On Sun, Aug 13, 2017 at 2:55 PM, Johnny Billquist <bqt(a)update.uu.se> wrote:
On 2017-08-13 19:24, Dave Horsfall
<dave(a)horsfall.org> wrote:
On Sat, 12 Aug 2017, Steve Johnson wrote:
A little Googling shows that the IF I mentioned
was called the
"arithmetic IF".
Ah yes. It was in FORTRAN II, as I recall.
Still there in FORTRAN 77.
There was also a Computed GOTO that branched to one of N labels
depending
on the value of the expression.
I think that was still in FORTRAN IV?
Still there in FORTRAN 77.
And an Assigned GOTO whose main use, as I remember, was to allow for
error
recovery when a subroutine failed...
A real ugly statement; you assigned a statement number to a variable, then
did a sort of indirect GOTO (or did the compiler recognise "GOTO I")?
The compiler recognize "GOTO I". And I have to be assigned to a statement
number (label).
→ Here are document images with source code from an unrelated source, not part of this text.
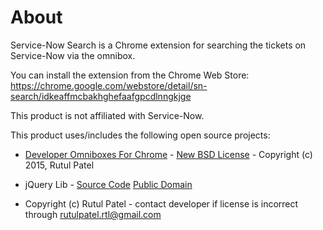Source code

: 
About
=============

Service-Now Search is a Chrome extension for searching the tickets on Service-Now via the omnibox.

You can install the extension from the Chrome Web Store:
https://chrome.google.com/webstore/detail/sn-search/idkeaffmcbakhghefaafgpcdlnngkjge
    
This product is not affiliated with Service-Now.

This product uses/includes the following open source projects:

* [Developer Omniboxes For Chrome](http://code.google.com/p/developer-omniboxes-for-chrome/) - [New BSD License](http://www.opensource.org/licenses/bsd-license.php) - Copyright (c) 2015, Rutul Patel

* jQuery Lib - [Source Code](http://code.jquery.com/jquery-2.1.4.min.js) [Public Domain](https://jquery.com)

* Copyright (c) Rutul Patel - contact developer if license is incorrect through rutulpatel.rtl@gmail.com
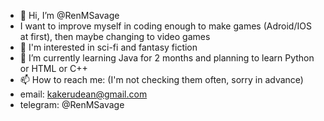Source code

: - 👋 Hi, I’m @RenMSavage
- I want to improve myself in coding enough to make games (Adroid/IOS at first), then maybe changing to video games
- 👀 I'm interested in sci-fi and fantasy fiction
- 🌱 I’m currently learning Java for 2 months and planning to learn Python or HTML or C++
- 📫 How to reach me: (I'm not checking them often, sorry in advance)
- email: kakerudean@gmail.com
- telegram: @RenMSavage

<!---
RenMSavage/RenMSavage is a ✨ special ✨ repository because its `README.md` (this file) appears on your GitHub profile.
You can click the Preview link to take a look at your changes.
--->
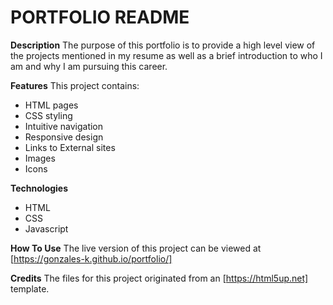 # PORTFOLIO README

**Description** 
The purpose of this portfolio is to provide a high level view of the projects mentioned in my resume 
as well as a brief introduction to who I am and why I am pursuing this career.

**Features** 
This project contains:
+ HTML pages
+ CSS styling
+ Intuitive navigation
+ Responsive design
+ Links to External sites
+ Images
+ Icons

**Technologies**
+ HTML
+ CSS
+ Javascript

**How To Use**
The live version of this project can be viewed at [https://gonzales-k.github.io/portfolio/]

**Credits**
The files for this project originated from an [https://html5up.net] template.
It has to be an integer variable, and when you assign it to
a label, you cannot do any arithmetic with it anymore. And you assign it
with a special statement. Thus, it can be used to store what label to jump
to, but you cannot use arithmetic to set what it should jump to.
How those poor devils ever debugged their code with such monstrous
constructions I'll never know.
It's actually not that hard. All this stuff is fairly simple to deal with.
The real horror in FORTRAN is EQUIVALENCE, which can give C a fair fight
for real horror stories.
IIRC, PRIMOS was written in FORTRAN, and they had an extension where you
could pass assigned GOTO variables as parameters and to jump globally; I
don't recall the stack semantics, but I would guess setjmp/longjmp style.